- [Goal of the exercise]: Copy each line of the listing below where the word "https" turns up.

- [Material for the task]:
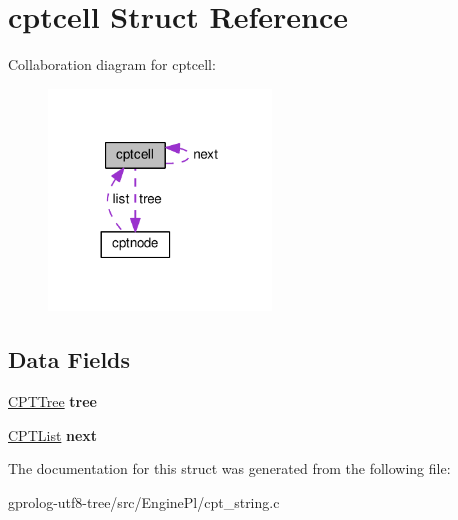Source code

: \hypertarget{structcptcell}{}\section{cptcell Struct Reference}
\label{structcptcell}


Collaboration diagram for cptcell\+:\nopagebreak
\begin{figure}[H]
\begin{center}
\leavevmode
\includegraphics[width=168pt]{structcptcell__coll__graph}
\end{center}
\end{figure}
\subsection*{Data Fields}
\begin{DoxyCompactItemize}
\item 
\hyperlink{structcptnode}{C\+P\+T\+Tree} {\bfseries tree}\hypertarget{structcptcell_a8ce1e2723947c6ebce10520f1fcee6be}{}\label{structcptcell_a8ce1e2723947c6ebce10520f1fcee6be}

\item 
\hyperlink{structcptcell}{C\+P\+T\+List} {\bfseries next}\hypertarget{structcptcell_a20fc8bb9280bb623be1dc9e5089df7bb}{}\label{structcptcell_a20fc8bb9280bb623be1dc9e5089df7bb}

\end{DoxyCompactItemize}


The documentation for this struct was generated from the following file\+:\begin{DoxyCompactItemize}
\item 
gprolog-\/utf8-\/tree/src/\+Engine\+Pl/cpt\+\_\+string.\+c\end{DoxyCompactItemize}
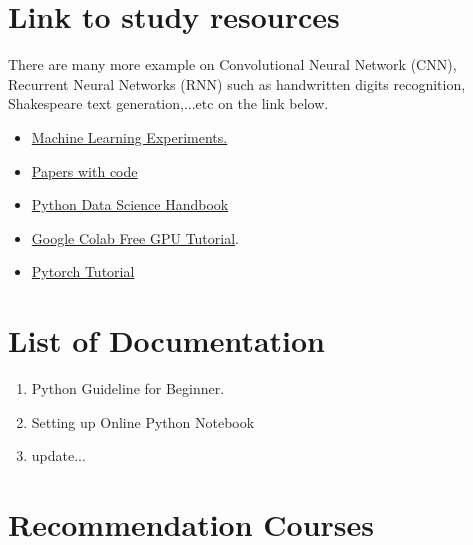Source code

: \documentclass[a4paper,10pt]{article}
\begin{document}

\section{Link to study resources}
There are many more example on Convolutional Neural Network (CNN), Recurrent Neural Networks (RNN) such as handwritten digits recognition, Shakespeare text generation,...etc on the link below.

\begin{itemize}
  \item \href{https://github.com/trekhleb/machine-learning-experiments}{Machine Learning Experiments.}
  \item \href{https://paperswithcode.com/}{Papers with code}
  \item \href{https://github.com/jakevdp/PythonDataScienceHandbook}{Python Data Science Handbook}
  \item \href{https://medium.com/deep-learning-turkey/google-colab-free-gpu-tutorial-e113627b9f5d}{Google Colab Free GPU Tutorial}.
  \item \href{https://pytorch.org/tutorials/beginner/nn_tutorial.html}{Pytorch Tutorial}

\end{itemize}




\section{List of Documentation}

\begin{enumerate}
  \item Python Guideline for Beginner.
  \item Setting up Online Python Notebook
  \item update...
\end{enumerate}

\vspace{1cm}
\vspace{1cm}





\section{Recommendation Courses}
\end{document}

- [Exercise answer]:
  \item \href{https://github.com/trekhleb/machine-learning-experiments}{Machine Learning Experiments.}
  \item \href{https://paperswithcode.com/}{Papers with code}
  \item \href{https://github.com/jakevdp/PythonDataScienceHandbook}{Python Data Science Handbook}
  \item \href{https://medium.com/deep-learning-turkey/google-colab-free-gpu-tutorial-e113627b9f5d}{Google Colab Free GPU Tutorial}.
  \item \href{https://pytorch.org/tutorials/beginner/nn_tutorial.html}{Pytorch Tutorial}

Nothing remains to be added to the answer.